── Dataset content

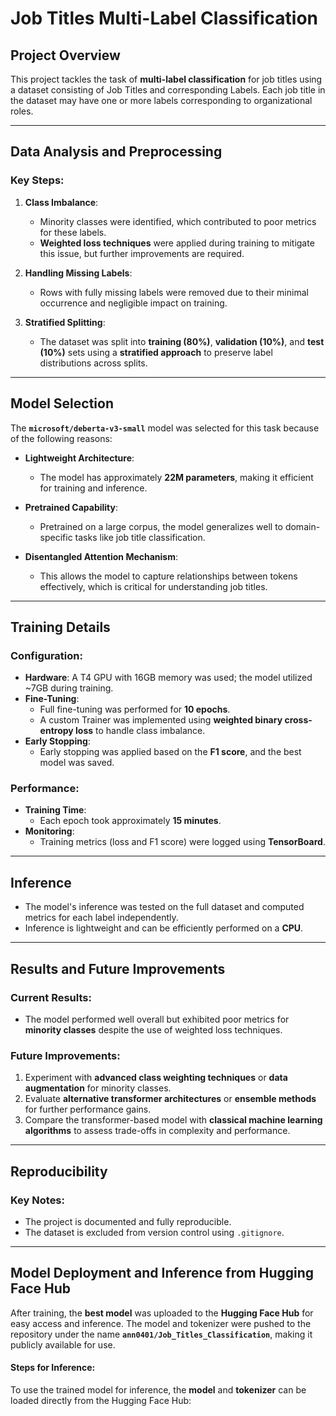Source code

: # Job Titles Multi-Label Classification

## Project Overview
This project tackles the task of **multi-label classification** for job titles using a dataset consisting of Job Titles and corresponding Labels. Each job title in the dataset may have one or more labels corresponding to organizational roles.

---

## Data Analysis and Preprocessing

### Key Steps:
1. **Class Imbalance**:
   - Minority classes were identified, which contributed to poor metrics for these labels.
   - **Weighted loss techniques** were applied during training to mitigate this issue, but further improvements are required.

2. **Handling Missing Labels**:
   - Rows with fully missing labels were removed due to their minimal occurrence and negligible impact on training.

3. **Stratified Splitting**:
   - The dataset was split into **training (80%)**, **validation (10%)**, and **test (10%)** sets using a **stratified approach** to preserve label distributions across splits.

---

## Model Selection

The **`microsoft/deberta-v3-small`** model was selected for this task because of the following reasons:

- **Lightweight Architecture**:
  - The model has approximately **22M parameters**, making it efficient for training and inference.
  
- **Pretrained Capability**:
  - Pretrained on a large corpus, the model generalizes well to domain-specific tasks like job title classification.

- **Disentangled Attention Mechanism**:
  - This allows the model to capture relationships between tokens effectively, which is critical for understanding job titles.

---

## Training Details

### Configuration:
- **Hardware**: A T4 GPU with 16GB memory was used; the model utilized ~7GB during training.
- **Fine-Tuning**:
  - Full fine-tuning was performed for **10 epochs**.
  - A custom Trainer was implemented using **weighted binary cross-entropy loss** to handle class imbalance.
- **Early Stopping**:
  - Early stopping was applied based on the **F1 score**, and the best model was saved.

### Performance:
- **Training Time**:
  - Each epoch took approximately **15 minutes**.
- **Monitoring**:
  - Training metrics (loss and F1 score) were logged using **TensorBoard**.

---

## Inference

- The model's inference was tested on the full dataset and computed metrics for each label independently.
- Inference is lightweight and can be efficiently performed on a **CPU**.

---

## Results and Future Improvements

### Current Results:
- The model performed well overall but exhibited poor metrics for **minority classes** despite the use of weighted loss techniques.

### Future Improvements:
1. Experiment with **advanced class weighting techniques** or **data augmentation** for minority classes.
2. Evaluate **alternative transformer architectures** or **ensemble methods** for further performance gains.
3. Compare the transformer-based model with **classical machine learning algorithms** to assess trade-offs in complexity and performance.

---

## Reproducibility

### Key Notes:
- The project is documented and fully reproducible.
- The dataset is excluded from version control using `.gitignore`.

---

## Model Deployment and Inference from Hugging Face Hub

After training, the **best model** was uploaded to the **Hugging Face Hub** for easy access and inference. The model and tokenizer were pushed to the repository under the name **`ann0401/Job_Titles_Classification`**, making it publicly available for use.

#### Steps for Inference:
To use the trained model for inference, the **model** and **tokenizer** can be loaded directly from the Hugging Face Hub:

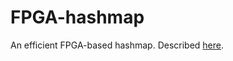 # FPGA-hashmap

An efficient FPGA-based hashmap. Described [here](http://adamwalker.github.io/Building-Better-Hashtable/).

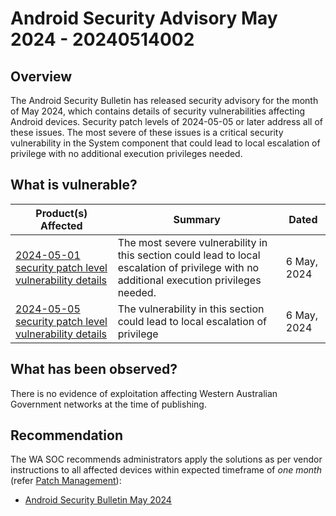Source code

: # Android Security Advisory May 2024 - 20240514002

## Overview

The Android Security Bulletin has released security advisory for the month of May 2024, which contains details of security vulnerabilities affecting Android devices. Security patch levels of 2024-05-05 or later address all of these issues. The most severe of these issues is a critical security vulnerability in the System component that could lead to local escalation of privilege with no additional execution privileges needed.

## What is vulnerable?

| Product(s) Affected | Summary | Dated |
| -----------|----------- | ----- |
| [2024-05-01 security patch level vulnerability details](https://source.android.com/docs/security/bulletin/2024-05-01#2024-05-01-security-patch-level-vulnerability-details)| The most severe vulnerability in this section could lead to local escalation of privilege with no additional execution privileges needed. |  6 May, 2024       | 
| [2024-05-05 security patch level vulnerability details](https://source.android.com/docs/security/bulletin/2024-05-01#2024-05-05-security-patch-level-vulnerability-details)| The vulnerability in this section could lead to local escalation of privilege|   6 May, 2024      | 


## What has been observed?

There is no evidence of exploitation affecting Western Australian Government networks at the time of publishing.

## Recommendation

The WA SOC recommends administrators apply the solutions as per vendor instructions to all affected devices within expected timeframe of *one month* (refer [Patch Management](../guidelines/patch-management.md)):

- [Android Security Bulletin May 2024](https://source.android.com/docs/security/bulletin/2024-05-01)


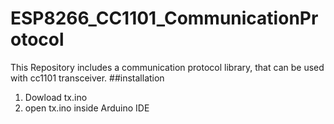 # ESP8266_CC1101_CommunicationProtocol
This Repository includes a communication protocol library, that can be used with cc1101 transceiver.
##installation
1. Dowload tx.ino
2. open tx.ino inside Arduino IDE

────

Would you provide an exact, picture-free copy of the data above?

> The completed task
Source code

: # Job Titles Multi-Label Classification

## Project Overview
This project tackles the task of **multi-label classification** for job titles using a dataset consisting of Job Titles and corresponding Labels. Each job title in the dataset may have one or more labels corresponding to organizational roles.

---

## Data Analysis and Preprocessing

### Key Steps:
1. **Class Imbalance**:
   - Minority classes were identified, which contributed to poor metrics for these labels.
   - **Weighted loss techniques** were applied during training to mitigate this issue, but further improvements are required.

2. **Handling Missing Labels**:
   - Rows with fully missing labels were removed due to their minimal occurrence and negligible impact on training.

3. **Stratified Splitting**:
   - The dataset was split into **training (80%)**, **validation (10%)**, and **test (10%)** sets using a **stratified approach** to preserve label distributions across splits.

---

## Model Selection

The **`microsoft/deberta-v3-small`** model was selected for this task because of the following reasons:

- **Lightweight Architecture**:
  - The model has approximately **22M parameters**, making it efficient for training and inference.
  
- **Pretrained Capability**:
  - Pretrained on a large corpus, the model generalizes well to domain-specific tasks like job title classification.

- **Disentangled Attention Mechanism**:
  - This allows the model to capture relationships between tokens effectively, which is critical for understanding job titles.

---

## Training Details

### Configuration:
- **Hardware**: A T4 GPU with 16GB memory was used; the model utilized ~7GB during training.
- **Fine-Tuning**:
  - Full fine-tuning was performed for **10 epochs**.
  - A custom Trainer was implemented using **weighted binary cross-entropy loss** to handle class imbalance.
- **Early Stopping**:
  - Early stopping was applied based on the **F1 score**, and the best model was saved.

### Performance:
- **Training Time**:
  - Each epoch took approximately **15 minutes**.
- **Monitoring**:
  - Training metrics (loss and F1 score) were logged using **TensorBoard**.

---

## Inference

- The model's inference was tested on the full dataset and computed metrics for each label independently.
- Inference is lightweight and can be efficiently performed on a **CPU**.

---

## Results and Future Improvements

### Current Results:
- The model performed well overall but exhibited poor metrics for **minority classes** despite the use of weighted loss techniques.

### Future Improvements:
1. Experiment with **advanced class weighting techniques** or **data augmentation** for minority classes.
2. Evaluate **alternative transformer architectures** or **ensemble methods** for further performance gains.
3. Compare the transformer-based model with **classical machine learning algorithms** to assess trade-offs in complexity and performance.

---

## Reproducibility

### Key Notes:
- The project is documented and fully reproducible.
- The dataset is excluded from version control using `.gitignore`.

---

## Model Deployment and Inference from Hugging Face Hub

After training, the **best model** was uploaded to the **Hugging Face Hub** for easy access and inference. The model and tokenizer were pushed to the repository under the name **`ann0401/Job_Titles_Classification`**, making it publicly available for use.

#### Steps for Inference:
To use the trained model for inference, the **model** and **tokenizer** can be loaded directly from the Hugging Face Hub:

 # FPGA-hashmap

An efficient FPGA-based hashmap. Described [here](http://adamwalker.github.io/Building-Better-Hashtable/).

Source code

: # Android Security Advisory May 2024 - 20240514002

## Overview

The Android Security Bulletin has released security advisory for the month of May 2024, which contains details of security vulnerabilities affecting Android devices. Security patch levels of 2024-05-05 or later address all of these issues. The most severe of these issues is a critical security vulnerability in the System component that could lead to local escalation of privilege with no additional execution privileges needed.

## What is vulnerable?

| Product(s) Affected | Summary | Dated |
| -----------|----------- | ----- |
| [2024-05-01 security patch level vulnerability details](https://source.android.com/docs/security/bulletin/2024-05-01#2024-05-01-security-patch-level-vulnerability-details)| The most severe vulnerability in this section could lead to local escalation of privilege with no additional execution privileges needed. |  6 May, 2024       | 
| [2024-05-05 security patch level vulnerability details](https://source.android.com/docs/security/bulletin/2024-05-01#2024-05-05-security-patch-level-vulnerability-details)| The vulnerability in this section could lead to local escalation of privilege|   6 May, 2024      | 


## What has been observed?

There is no evidence of exploitation affecting Western Australian Government networks at the time of publishing.

## Recommendation

The WA SOC recommends administrators apply the solutions as per vendor instructions to all affected devices within expected timeframe of *one month* (refer [Patch Management](../guidelines/patch-management.md)):

- [Android Security Bulletin May 2024](https://source.android.com/docs/security/bulletin/2024-05-01)


 # ESP8266_CC1101_CommunicationProtocol
This Repository includes a communication protocol library, that can be used with cc1101 transceiver.
##installation
1. Dowload tx.ino
2. open tx.ino inside Arduino IDE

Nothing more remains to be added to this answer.